=== Task material ===

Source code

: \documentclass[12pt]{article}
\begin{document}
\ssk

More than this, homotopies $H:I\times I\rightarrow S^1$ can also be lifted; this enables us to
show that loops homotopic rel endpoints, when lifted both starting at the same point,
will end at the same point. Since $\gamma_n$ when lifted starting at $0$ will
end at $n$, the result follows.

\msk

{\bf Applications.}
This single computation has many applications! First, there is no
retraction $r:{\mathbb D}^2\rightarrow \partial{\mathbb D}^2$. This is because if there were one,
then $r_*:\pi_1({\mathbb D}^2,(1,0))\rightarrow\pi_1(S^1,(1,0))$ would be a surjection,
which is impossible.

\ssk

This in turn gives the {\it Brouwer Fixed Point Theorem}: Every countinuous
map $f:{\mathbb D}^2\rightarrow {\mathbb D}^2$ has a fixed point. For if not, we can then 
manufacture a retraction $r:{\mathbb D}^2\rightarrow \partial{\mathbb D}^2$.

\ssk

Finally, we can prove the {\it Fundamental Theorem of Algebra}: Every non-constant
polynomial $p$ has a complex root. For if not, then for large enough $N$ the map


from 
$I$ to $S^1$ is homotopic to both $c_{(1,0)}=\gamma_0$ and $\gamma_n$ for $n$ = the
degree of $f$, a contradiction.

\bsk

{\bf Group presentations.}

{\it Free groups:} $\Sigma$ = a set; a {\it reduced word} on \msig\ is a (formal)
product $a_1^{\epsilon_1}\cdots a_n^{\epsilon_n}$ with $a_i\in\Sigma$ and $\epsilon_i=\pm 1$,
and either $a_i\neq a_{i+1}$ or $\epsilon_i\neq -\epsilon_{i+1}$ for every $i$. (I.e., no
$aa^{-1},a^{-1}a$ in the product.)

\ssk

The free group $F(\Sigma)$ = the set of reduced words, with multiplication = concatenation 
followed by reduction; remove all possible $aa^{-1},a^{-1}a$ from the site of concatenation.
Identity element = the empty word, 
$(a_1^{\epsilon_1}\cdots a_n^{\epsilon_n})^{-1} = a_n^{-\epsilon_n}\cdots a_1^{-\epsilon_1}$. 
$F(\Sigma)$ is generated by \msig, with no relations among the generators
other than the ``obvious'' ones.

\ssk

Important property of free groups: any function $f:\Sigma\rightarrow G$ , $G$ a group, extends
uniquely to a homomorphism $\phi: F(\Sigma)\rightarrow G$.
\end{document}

===

Instructions for the task: Print, exactly as they appear above, the lines running from the one with "and either $a_i\neq" through the final line.

Answer section:
and either $a_i\neq a_{i+1}$ or $\epsilon_i\neq -\epsilon_{i+1}$ for every $i$. (I.e., no
$aa^{-1},a^{-1}a$ in the product.)

\ssk

The free group $F(\Sigma)$ = the set of reduced words, with multiplication = concatenation 
followed by reduction; remove all possible $aa^{-1},a^{-1}a$ from the site of concatenation.
Identity element = the empty word, 
$(a_1^{\epsilon_1}\cdots a_n^{\epsilon_n})^{-1} = a_n^{-\epsilon_n}\cdots a_1^{-\epsilon_1}$. 
$F(\Sigma)$ is generated by \msig, with no relations among the generators
other than the ``obvious'' ones.

\ssk

Important property of free groups: any function $f:\Sigma\rightarrow G$ , $G$ a group, extends
uniquely to a homomorphism $\phi: F(\Sigma)\rightarrow G$.
\end{document}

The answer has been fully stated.